Thursday, August 16, 2012

Has Israel Lost the Temple Mount Race?


Has Israel Lost the Temple Mount Race?

Olympic races don't mean a thing, but the race for the control the Temple Mount is one that we must win.

Giulio Meotti

A Palestinian flag is now flying on the Temple Mount, the most holy site on earth, where the First and Second Temples stood and the Holy of Holies was.

Piece after piece of Eretz Israel is becoming a symbol of Arab nationalistic achievements. Several months ago, the Palestinian Rehabilitation Committee raised the UNESCO flag next to the Palestinian flag in front of Hevron’s Tomb of the Patriarchs.

A Palestinian flag on the Temple Mount not only makes the Jewish people psychologically weaker, it looks as though Islam won the race in climbing to the top of the most sacred mountain. It’s an implicit recognition of Muslim hegemony.

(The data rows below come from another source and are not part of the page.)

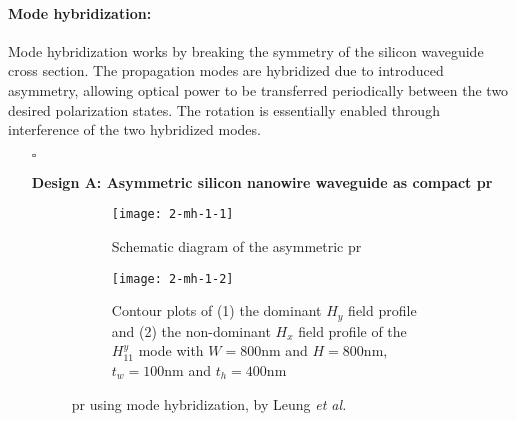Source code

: \documentclass[../report.tex]{subfiles}
\begin{document}
			\paragraph*{Mode hybridization:}
Mode hybridization works by breaking the symmetry of the silicon waveguide cross section. The propagation modes are hybridized due to introduced asymmetry, allowing optical power to be transferred periodically between the two desired polarization states. The rotation is essentially enabled through interference of the two hybridized modes. 
\begin{itemize}[leftmargin=*]
	
	\item[$\square$] \begin{minipage}[t]{\textwidth}\textbf{Design A: Asymmetric silicon nanowire waveguide as compact \gls{pr}}
	\begin{figure}[H] %
		\begin{subfigure}[t]{0.45\textwidth}
			\texttt{[image: 2-mh-1-1]}
			\caption{Schematic diagram of the asymmetric \gls{pr}}
			\label{fig:2_mh_1_1}
		\end{subfigure}
		\hfill
		\begin{subfigure}[t]{0.45\textwidth}
			\texttt{[image: 2-mh-1-2]}
			\caption{Contour plots of (1) the dominant $H_y$ field profile and (2) the non-dominant $H_x$ field profile of the $H_{11}^{y}$ mode with $W=800 \si{\nano\meter}$ and $H=800 \si{\nano\meter}$, $t_w=100 \si{\nano\meter}$ and $t_h=400 \si{\nano\meter}$}
			\label{fig:2_mh_1_2}
		\end{subfigure}
		\caption{\gls{pr} using mode hybridization, by Leung \textit{et al.} \cite{leung_numerical_2011}}
	\end{figure}
	\end{minipage}\\\\

\end{itemize}
\end{document}
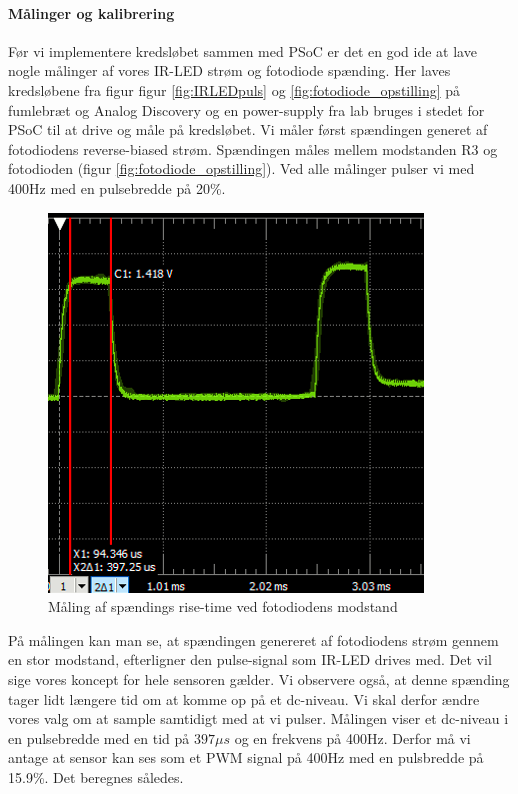 \documentclass[HardwareDesign/HardwareDesign_main.tex]{subfiles}
\begin{document}
\paragraph{Målinger og kalibrering}
\newline
\newline
Før vi implementere kredsløbet sammen med PSoC er det en god ide at lave nogle målinger af vores IR-LED strøm og fotodiode spænding. Her laves kredsløbene fra figur figur \ref{fig:IRLEDpuls} og \ref{fig:fotodiode_opstilling} på fumlebræt og Analog Discovery og en power-supply fra lab bruges i stedet for PSoC til at drive og måle på kredsløbet. Vi måler først spændingen generet af fotodiodens reverse-biased strøm. Spændingen måles mellem modstanden R3 og fotodioden (figur \ref{fig:fotodiode_opstilling}). Ved alle målinger pulser vi med 400Hz med en pulsebredde på 20\%.
\newpage
\begin{figure}
    \centering
    \includegraphics{HardwareDesign/Bolddispenser/graphics/Maling1.png}
    \caption{Måling af spændings rise-time ved fotodiodens modstand}
    \label{fig:Måling1_AD}
\end{figure}
På målingen kan man se, at spændingen genereret af fotodiodens strøm gennem en stor modstand, efterligner den pulse-signal som IR-LED drives med. Det vil sige vores koncept for hele sensoren gælder. Vi observere også, at denne spænding tager lidt længere tid om at komme op på et dc-niveau. Vi skal derfor ændre vores valg om at sample samtidigt med at vi pulser. Målingen viser et dc-niveau i en pulsebredde med en tid på $397\mu s$ og en frekvens på 400Hz. Derfor må vi antage at sensor kan ses som et PWM signal på 400Hz med en pulsbredde på 15.9\%. Det beregnes således.
\end{document}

Has Israel lost the Temple Mount race?

Jews are daily banned and discriminated against on their most holy site by the Israeli authorities, archeological Jewish treasures are destroyed by Muslims, tractors are used to change the Jewish history and the “al-Aksa is in danger”’s blood libel is spreading like a virus in the Middle East, getting support also from the Vatican (see the shameful PLO-Vatican Agreement in 2000).

The latest travesty is banning signs with the historic words "The Temple Mount is in Our Hands", proclaimed by Motta Gur, commander of the forces that reached the Temple Mount in the 1967 War after 19 years of Jews being banned from the site while it was under Jordan occupation.

Very few people know that the Israeli leadership allowed the Palestinian flag to be flown on the Temple Mount.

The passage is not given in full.